Achwas. Ich dachte immer, die täten das für die gute Sache, und Selbstinszenierung ist mehr das Ding der männlichen Möchtegern-Allys. Wieder was gelernt.

 Dass es, wenn sie trans*Personen in ihrer Bewegung aufnehmen, eben um Toiletten geht oder um Testosteronwerte bei Wettrennen statt um Abtreibung und Pay Gap.

Nuuun, Abtreibungen sind straffrei, GPG ist weitestgehend erledigt – natürlich müssen Toiletten und Testeronwerte noch ausdiskutiert werden.

Trans* Frauen sind Frauen. Jede gegenteilige Behauptung löscht die Identität und Menschenwürde von trans* Menschen aus und steht allen Hinweisen professioneller Gesundheitsorgansiationen entgegen, die über eine weitaus höhere Expertise verfügen als Jo (J.K. Rowling) oder ich.

Die Würde eines Menschen wird nicht dadurch beeinträchtigt, dass man ihn als Mann bezeichnet. Aber ansonsten ja, da tun sich Abgründe zwischen unterschiedlichen Richtungen „des“ Feminismus‘ auf. Denn wenn kein Konsens darüber besteht, was eine Frau ist, bzw., wer eine Frau ist, kann eine Bewegung, die Fraueninteressen wahrnehmen soll, nicht einheitlich arbeiten. Witzigerweise sind sich aber alle einig, dass es die Weltverschwörung des Patriarchats gibt. Ruhm und Ehre an diese!

Genau, was Harry Potter sagt.

Trennung von Kunst und Künstler. Menno!

Trans* Menschen werden diskriminiert, einfach weil sie sie selbst sind.

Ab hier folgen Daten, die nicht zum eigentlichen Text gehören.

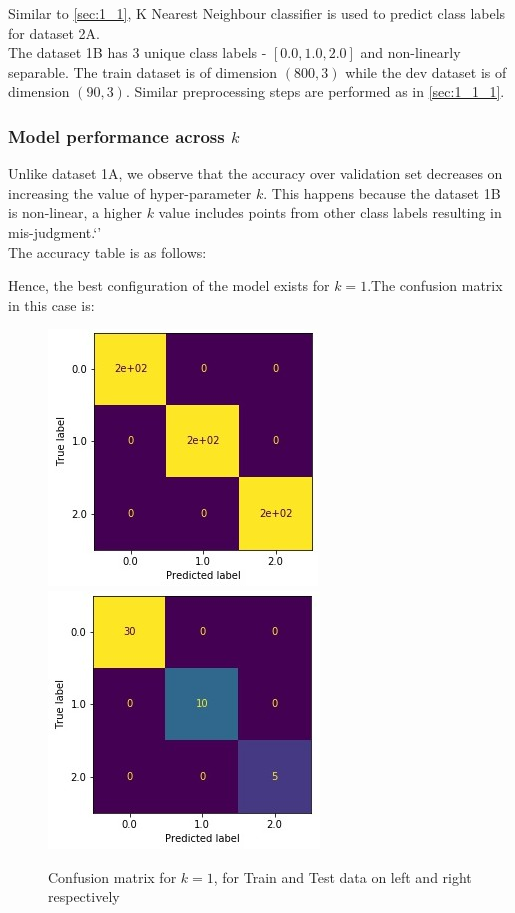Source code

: \documentclass[11pt,a4paper]{article}
\newcommand{\noi}{\noindent}
\begin{document}
Similar to \autoref{sec:1_1}, K Nearest Neighbour classifier is used to predict class labels for dataset 2A. \\

\noi
The dataset 1B has 3 unique class labels - $[0.0, 1.0, 2.0]$ and non-linearly separable. The train dataset is of dimension $(800,3)$ while the dev dataset is of dimension $(90,3)$. Similar preprocessing steps are performed as in \autoref{sec:1_1_1}.

\subsubsection{Model performance across $k$}
Unlike dataset 1A, we observe that the accuracy over validation set decreases on increasing the value of hyper-parameter $k$. This happens because the dataset 1B is non-linear, a higher $k$ value includes points from other class labels resulting in mis-judgment.`'\\

\noi
The accuracy table is as follows:


\noi 
Hence, the best configuration of the model exists for $k=1$.The confusion matrix in this case is:

\begin{figure}[H]
    \centering
    \includegraphics[scale=0.85]{images/1b_cm_KNN_train.jpg}
    \includegraphics[scale=0.85]{images/1b_cm_KNN_test.jpg}
    \caption{Confusion matrix for $k=1$, for Train and Test data on left and right respectively }
    \label{fig:1b_cm_KNN}
\end{figure}
\end{document}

Wohingegen Cis*Menschen diskriminiert werden, weil sie es verdient haben?

Wenn sie auf diese Diskriminierungen hinweisen, nehmen sie biologischen Frauen weder das Klo noch den Startblock beim 100-Meter-Lauf weg.

Durch das darauf-Hinweisen nicht. Man beachte im Übrigen, dass Transfrauen eher nicht die Schuld der patriarchaischen Weltverschwörung sind.

Ein Gedanke zu “PinkStinks vs. J.K. Rowling

  1. Trans* Frauen sind Frauen. Jede gegenteilige Behauptung löscht die Identität und Menschenwürde von trans* Menschen aus

    Alter, sind die hysterisch. Und: Nein. Wenn mich jemand als „Arschloch“ bezeichnet, löscht das meine Identität als Mensch mit Würde auch nicht aus, sondern bin einfach beleidigt worden.